(Dataset entries)
* * * * * * *

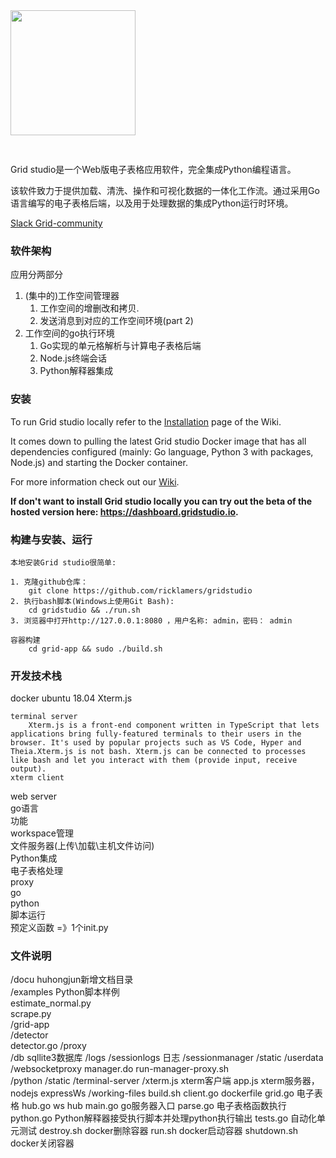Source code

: <img src='http://gridstudio.io/image/logo-grid.svg' width='200px' style='margin-bottom: 30px;'>

Grid studio是一个Web版电子表格应用软件，完全集成Python编程语言。

该软件致力于提供加载、清洗、操作和可视化数据的一体化工作流。通过采用Go语言编写的电子表格后端，以及用于处理数据的集成Python运行时环境。

<a href="https://app.slack.com/client/TBZFHQPGS/CC0GKCMAB?cdn_fallback=1"> Slack Grid-community</a>

### 软件架构

应用分两部分

1. (集中的)工作空间管理器
    1. 工作空间的增删改和拷贝.
    1. 发送消息到对应的工作空间环境(part 2)
1. 工作空间的go执行环境
    1. Go实现的单元格解析与计算电子表格后端
    1. Node.js终端会话
    1. Python解释器集成

### 安装

To run Grid studio locally refer to the <a href="https://github.com/ricklamers/gridstudio/wiki/Installation">Installation</a> page of the Wiki.

It comes down to pulling the latest Grid studio Docker image that has all dependencies configured (mainly: Go language, Python 3 with packages, Node.js) and starting the Docker container.

For more information check out our <a href="https://github.com/ricklamers/gridstudio/wiki">Wiki</a>.

<b>If don't want to install Grid studio locally you can try out the beta of the hosted version here: <a href="https://dashboard.gridstudio.io">https://dashboard.gridstudio.io</a>.</b>

### 构建与安装、运行  

    本地安装Grid studio很简单:

    1. 克隆github仓库：
        git clone https://github.com/ricklamers/gridstudio
    2. 执行bash脚本(Windows上使用Git Bash):
        cd gridstudio && ./run.sh
    3. 浏览器中打开http://127.0.0.1:8080 ，用户名称: admin，密码： admin   

    容器构建
        cd grid-app && sudo ./build.sh  

### 开发技术栈

docker
    ubuntu 18.04
Xterm.js

    terminal server
        Xterm.js is a front-end component written in TypeScript that lets applications bring fully-featured terminals to their users in the browser. It's used by popular projects such as VS Code, Hyper and Theia.Xterm.js is not bash. Xterm.js can be connected to processes like bash and let you interact with them (provide input, receive output).  
    xterm client  

web server  
    go语言  
    功能  
        workspace管理  
        文件服务器(上传\加载\主机文件访问)  
        Python集成  
        电子表格处理  
proxy  
    go  
python  
    脚本运行  
    预定义函数 =》1个init.py  

### 文件说明  

/docu  huhongjun新增文档目录  
/examples  Python脚本样例  
    estimate_normal.py  
    scrape.py  
/grid-app  
    /detector  
        detector.go
    /proxy  
        /db                     sqllite3数据库
        /logs
            /sessionlogs        日志
        /sessionmanager
        /static
        /userdata
        /websocketproxy
        manager.do
        run-manager-proxy.sh    
    /python
    /static
    /terminal-server
        /xterm.js   xterm客户端
        app.js      xterm服务器，nodejs expressWs
    /working-files
    build.sh
    client.go
    dockerfile
    grid.go         电子表格
    hub.go          ws hub
    main.go         go服务器入口
    parse.go        电子表格函数执行
    python.go       Python解释器接受执行脚本并处理python执行输出
    tests.go        自动化单元测试
destroy.sh  docker删除容器
run.sh      docker启动容器
shutdown.sh docker关闭容器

* * * * * * *

Although the records contain pictures, only the text should be copied, exactly as it stands.

RESULT OF THIS EXERCISE.
Source code

: <img src='http://gridstudio.io/image/logo-grid.svg' width='200px' style='margin-bottom: 30px;'>

Grid studio是一个Web版电子表格应用软件，完全集成Python编程语言。

该软件致力于提供加载、清洗、操作和可视化数据的一体化工作流。通过采用Go语言编写的电子表格后端，以及用于处理数据的集成Python运行时环境。

<a href="https://app.slack.com/client/TBZFHQPGS/CC0GKCMAB?cdn_fallback=1"> Slack Grid-community</a>

### 软件架构

应用分两部分

1. (集中的)工作空间管理器
    1. 工作空间的增删改和拷贝.
    1. 发送消息到对应的工作空间环境(part 2)
1. 工作空间的go执行环境
    1. Go实现的单元格解析与计算电子表格后端
    1. Node.js终端会话
    1. Python解释器集成

### 安装

To run Grid studio locally refer to the <a href="https://github.com/ricklamers/gridstudio/wiki/Installation">Installation</a> page of the Wiki.

It comes down to pulling the latest Grid studio Docker image that has all dependencies configured (mainly: Go language, Python 3 with packages, Node.js) and starting the Docker container.

For more information check out our <a href="https://github.com/ricklamers/gridstudio/wiki">Wiki</a>.

<b>If don't want to install Grid studio locally you can try out the beta of the hosted version here: <a href="https://dashboard.gridstudio.io">https://dashboard.gridstudio.io</a>.</b>

### 构建与安装、运行  

    本地安装Grid studio很简单:

    1. 克隆github仓库：
        git clone https://github.com/ricklamers/gridstudio
    2. 执行bash脚本(Windows上使用Git Bash):
        cd gridstudio && ./run.sh
    3. 浏览器中打开http://127.0.0.1:8080 ，用户名称: admin，密码： admin   

    容器构建
        cd grid-app && sudo ./build.sh  

### 开发技术栈

docker
    ubuntu 18.04
Xterm.js

    terminal server
        Xterm.js is a front-end component written in TypeScript that lets applications bring fully-featured terminals to their users in the browser. It's used by popular projects such as VS Code, Hyper and Theia.Xterm.js is not bash. Xterm.js can be connected to processes like bash and let you interact with them (provide input, receive output).  
    xterm client  

web server  
    go语言  
    功能  
        workspace管理  
        文件服务器(上传\加载\主机文件访问)  
        Python集成  
        电子表格处理  
proxy  
    go  
python  
    脚本运行  
    预定义函数 =》1个init.py  

### 文件说明  

/docu  huhongjun新增文档目录  
/examples  Python脚本样例  
    estimate_normal.py  
    scrape.py  
/grid-app  
    /detector  
        detector.go
    /proxy  
        /db                     sqllite3数据库
        /logs
            /sessionlogs        日志
        /sessionmanager
        /static
        /userdata
        /websocketproxy
        manager.do
        run-manager-proxy.sh    
    /python
    /static
    /terminal-server
        /xterm.js   xterm客户端
        app.js      xterm服务器，nodejs expressWs
    /working-files
    build.sh
    client.go
    dockerfile
    grid.go         电子表格
    hub.go          ws hub
    main.go         go服务器入口
    parse.go        电子表格函数执行
    python.go       Python解释器接受执行脚本并处理python执行输出
    tests.go        自动化单元测试
destroy.sh  docker删除容器
run.sh      docker启动容器
shutdown.sh docker关闭容器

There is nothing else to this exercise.